[Opening Recorded information section]
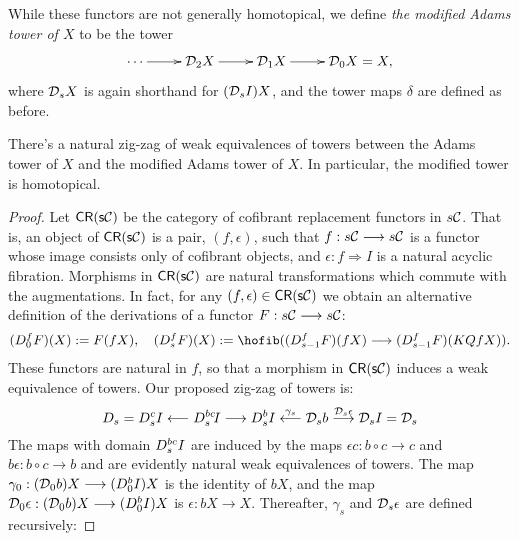 \documentclass[11pt]{amsart}
\theoremstyle{plain}
\newcommand{\caldup}[1]{\calD_{\smash{#1}}}
\begin{document}
While these functors are not generally homotopical, we define \emph{the modified Adams tower of $X$} to be the tower
\[\xymatrix@R=4mm{
\cdots 
\ar[r]
&%
\caldup{2}X
\ar[r]
&%
\caldup{1}X
\ar[r]&%
\caldup{0}X=X,
}\]
where $\caldup{s}X$ is again shorthand for $(\caldup{s}I)X$, and the tower maps $\delta$ are defined as before.
\begin{prop}\label{prop:modifiedAdamsTower}
There's a natural zig-zag of weak equivalences of towers between the Adams tower of $X$ and the modified Adams tower of $X$. In particular, the modified tower is homotopical.
\end{prop}
\begin{proof}
Let $\mathsf{CR(s\calC)}$ be the category of cofibrant replacement functors in $s\calC$. That is, an object of $\mathsf{CR(s\calC)}$ is a pair, $(f,\epsilon)$, such that $f:s\calC\to s\calC$ is a functor whose image consists only of cofibrant objects, and $\epsilon:f\Rightarrow I$ is a natural acyclic fibration. Morphisms in $\mathsf{CR(s\calC)}$ are natural transformations which commute with the augmentations. In fact, for any $(f,\epsilon)\in\mathsf{CR(s\calC)}$ we obtain an alternative definition of the derivations of a functor $F:s\calC\to s\calC$:
\begin{alignat*}{2}
(D_{\smash{0}}^{\smash{f}}F)(X)
:=
F(fX),\quad %
(D_{\smash{s}}^{\smash{f}}F)(X)
:=
\hofib((D_{\smash{s-1}}^{\smash{f}}F)(fX)\to (D_{\smash{s-1}}^{\smash{f}}F)(KQfX)).
\end{alignat*}
These functors are natural in $f$, so that a morphism in $\mathsf{CR(s\calC)}$ induces a weak equivalence of towers. Our proposed zig-zag of towers is: %
\[D_{\smash{s}}= D_{\smash{s}}^{\smash{c}}I\overset{}{\from}D_{\smash{s}}^{\smash{b\circ c}}\!I\overset{}{\to}D_{\smash{s}}^{\smash{b}}I\overset{\gamma_s}{\from}\caldup{s}b\overset{\caldup{s}\epsilon}{\to}\caldup{s}I=\caldup{s}\]
The maps with domain $D_{\smash{s}}^{\smash{b\circ c}}I$ are induced by the maps $\epsilon c:b\circ c\to c$ and $b\epsilon:b\circ c\to b$ and are evidently natural weak equivalences of towers. The map $\gamma_0:(\caldup{0}b)X\to (D_{\smash{0}}^{\smash{b}}I)X$ is the identity of $bX$, and the map $\caldup{0}\epsilon:(\caldup{0}b)X\to (D_{\smash{0}}^{\smash{b}}I)X$ is $\epsilon:bX\to X$. Thereafter, $\gamma_s$ and $\caldup{s}\epsilon$ are defined recursively:

\end{proof}
\end{document}
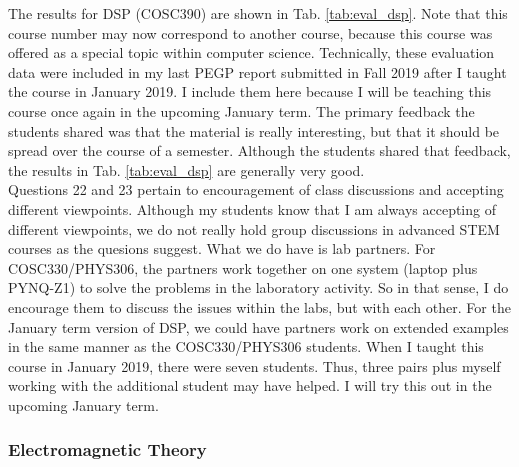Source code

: \documentclass[../../main.tex]{subfiles}
\begin{document}
The results for DSP (COSC390) are shown in Tab. \ref{tab:eval_dsp}.  Note that this course number may now correspond to another course, because this course was offered as a special topic within computer science.  Technically, these evaluation data were included in my last PEGP report submitted in Fall 2019 after I taught the course in January 2019.  I include them here because I will be teaching this course once again in the upcoming January term.  The primary feedback the students shared was that the material is really interesting, but that it should be spread over the course of a semester.  Although the students shared that feedback, the results in Tab. \ref{tab:eval_dsp} are generally very good.
\\
\vspace{0.25cm}
Questions 22 and 23 pertain to encouragement of class discussions and accepting different viewpoints.  Although my students know that I am always accepting of different viewpoints, we do not really hold group discussions in advanced STEM courses as the quesions suggest.  What we do have is lab partners. For COSC330/PHYS306, the partners work together on one system (laptop plus PYNQ-Z1) to solve the problems in the laboratory activity.  So in that sense, I do encourage them to discuss the issues within the labs, but with each other.  For the January term version of DSP, we could have partners work on extended examples in the same manner as the COSC330/PHYS306 students.  When I taught this course in January 2019, there were seven students.  Thus, three pairs plus myself working with the additional student may have helped.  I will try this out in the upcoming January term.

\subsubsection{Electromagnetic Theory}
\end{document}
[Closing Recorded information section]
◆ **Task requirements**
The records above are to be set down exactly as written, with no images.

◆ **Task answer**
 \documentclass[11pt]{amsart}
\theoremstyle{plain}
\newcommand{\caldup}[1]{\calD_{\smash{#1}}}
\begin{document}
While these functors are not generally homotopical, we define \emph{the modified Adams tower of $X$} to be the tower
\[\xymatrix@R=4mm{
\cdots 
\ar[r]
&%
\caldup{2}X
\ar[r]
&%
\caldup{1}X
\ar[r]&%
\caldup{0}X=X,
}\]
where $\caldup{s}X$ is again shorthand for $(\caldup{s}I)X$, and the tower maps $\delta$ are defined as before.
\begin{prop}\label{prop:modifiedAdamsTower}
There's a natural zig-zag of weak equivalences of towers between the Adams tower of $X$ and the modified Adams tower of $X$. In particular, the modified tower is homotopical.
\end{prop}
\begin{proof}
Let $\mathsf{CR(s\calC)}$ be the category of cofibrant replacement functors in $s\calC$. That is, an object of $\mathsf{CR(s\calC)}$ is a pair, $(f,\epsilon)$, such that $f:s\calC\to s\calC$ is a functor whose image consists only of cofibrant objects, and $\epsilon:f\Rightarrow I$ is a natural acyclic fibration. Morphisms in $\mathsf{CR(s\calC)}$ are natural transformations which commute with the augmentations. In fact, for any $(f,\epsilon)\in\mathsf{CR(s\calC)}$ we obtain an alternative definition of the derivations of a functor $F:s\calC\to s\calC$:
\begin{alignat*}{2}
(D_{\smash{0}}^{\smash{f}}F)(X)
:=
F(fX),\quad %
(D_{\smash{s}}^{\smash{f}}F)(X)
:=
\hofib((D_{\smash{s-1}}^{\smash{f}}F)(fX)\to (D_{\smash{s-1}}^{\smash{f}}F)(KQfX)).
\end{alignat*}
These functors are natural in $f$, so that a morphism in $\mathsf{CR(s\calC)}$ induces a weak equivalence of towers. Our proposed zig-zag of towers is: %
\[D_{\smash{s}}= D_{\smash{s}}^{\smash{c}}I\overset{}{\from}D_{\smash{s}}^{\smash{b\circ c}}\!I\overset{}{\to}D_{\smash{s}}^{\smash{b}}I\overset{\gamma_s}{\from}\caldup{s}b\overset{\caldup{s}\epsilon}{\to}\caldup{s}I=\caldup{s}\]
The maps with domain $D_{\smash{s}}^{\smash{b\circ c}}I$ are induced by the maps $\epsilon c:b\circ c\to c$ and $b\epsilon:b\circ c\to b$ and are evidently natural weak equivalences of towers. The map $\gamma_0:(\caldup{0}b)X\to (D_{\smash{0}}^{\smash{b}}I)X$ is the identity of $bX$, and the map $\caldup{0}\epsilon:(\caldup{0}b)X\to (D_{\smash{0}}^{\smash{b}}I)X$ is $\epsilon:bX\to X$. Thereafter, $\gamma_s$ and $\caldup{s}\epsilon$ are defined recursively:

\end{proof}
\end{document}
Source code

: \documentclass[../../main.tex]{subfiles}
\begin{document}
The results for DSP (COSC390) are shown in Tab. \ref{tab:eval_dsp}.  Note that this course number may now correspond to another course, because this course was offered as a special topic within computer science.  Technically, these evaluation data were included in my last PEGP report submitted in Fall 2019 after I taught the course in January 2019.  I include them here because I will be teaching this course once again in the upcoming January term.  The primary feedback the students shared was that the material is really interesting, but that it should be spread over the course of a semester.  Although the students shared that feedback, the results in Tab. \ref{tab:eval_dsp} are generally very good.
\\
\vspace{0.25cm}
Questions 22 and 23 pertain to encouragement of class discussions and accepting different viewpoints.  Although my students know that I am always accepting of different viewpoints, we do not really hold group discussions in advanced STEM courses as the quesions suggest.  What we do have is lab partners. For COSC330/PHYS306, the partners work together on one system (laptop plus PYNQ-Z1) to solve the problems in the laboratory activity.  So in that sense, I do encourage them to discuss the issues within the labs, but with each other.  For the January term version of DSP, we could have partners work on extended examples in the same manner as the COSC330/PHYS306 students.  When I taught this course in January 2019, there were seven students.  Thus, three pairs plus myself working with the additional student may have helped.  I will try this out in the upcoming January term.

\subsubsection{Electromagnetic Theory}
\end{document}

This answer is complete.